··· Task material ···

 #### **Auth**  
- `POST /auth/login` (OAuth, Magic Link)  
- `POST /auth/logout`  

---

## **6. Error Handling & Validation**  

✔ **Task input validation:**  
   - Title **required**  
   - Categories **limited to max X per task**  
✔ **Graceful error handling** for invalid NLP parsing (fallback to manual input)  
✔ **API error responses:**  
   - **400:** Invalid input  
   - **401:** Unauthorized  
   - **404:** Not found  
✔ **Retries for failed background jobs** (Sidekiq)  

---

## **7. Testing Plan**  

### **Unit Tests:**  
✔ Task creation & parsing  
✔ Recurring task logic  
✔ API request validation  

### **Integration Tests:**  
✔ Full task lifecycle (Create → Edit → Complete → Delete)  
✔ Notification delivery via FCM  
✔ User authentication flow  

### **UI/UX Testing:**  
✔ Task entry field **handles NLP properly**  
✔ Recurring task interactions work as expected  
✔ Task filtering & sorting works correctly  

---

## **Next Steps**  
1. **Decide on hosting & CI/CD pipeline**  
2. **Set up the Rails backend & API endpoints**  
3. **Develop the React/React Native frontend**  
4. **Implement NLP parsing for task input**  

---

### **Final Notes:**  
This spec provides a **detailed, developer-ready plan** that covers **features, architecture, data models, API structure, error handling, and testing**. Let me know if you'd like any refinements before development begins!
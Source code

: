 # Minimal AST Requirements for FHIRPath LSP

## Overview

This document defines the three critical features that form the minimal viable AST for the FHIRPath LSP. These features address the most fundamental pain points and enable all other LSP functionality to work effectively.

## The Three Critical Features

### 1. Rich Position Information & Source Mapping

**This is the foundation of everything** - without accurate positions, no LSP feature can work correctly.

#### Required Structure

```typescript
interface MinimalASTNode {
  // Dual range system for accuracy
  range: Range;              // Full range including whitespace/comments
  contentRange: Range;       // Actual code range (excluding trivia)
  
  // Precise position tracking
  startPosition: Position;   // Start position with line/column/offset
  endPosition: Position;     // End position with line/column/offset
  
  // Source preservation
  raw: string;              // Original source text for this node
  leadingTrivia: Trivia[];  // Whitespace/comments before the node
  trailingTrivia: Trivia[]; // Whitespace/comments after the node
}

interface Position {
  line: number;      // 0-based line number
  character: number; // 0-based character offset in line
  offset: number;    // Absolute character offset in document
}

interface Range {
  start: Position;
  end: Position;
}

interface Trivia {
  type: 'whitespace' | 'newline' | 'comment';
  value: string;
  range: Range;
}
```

···

Only the lines above from the line containing "## **Next Steps**" through the line containing "## Overview" should be retyped, exactly and with both ends included.

**Answer box:**
## **Next Steps**  
1. **Decide on hosting & CI/CD pipeline**  
2. **Set up the Rails backend & API endpoints**  
3. **Develop the React/React Native frontend**  
4. **Implement NLP parsing for task input**  

---

### **Final Notes:**  
This spec provides a **detailed, developer-ready plan** that covers **features, architecture, data models, API structure, error handling, and testing**. Let me know if you'd like any refinements before development begins!
Source code

: # Minimal AST Requirements for FHIRPath LSP

## Overview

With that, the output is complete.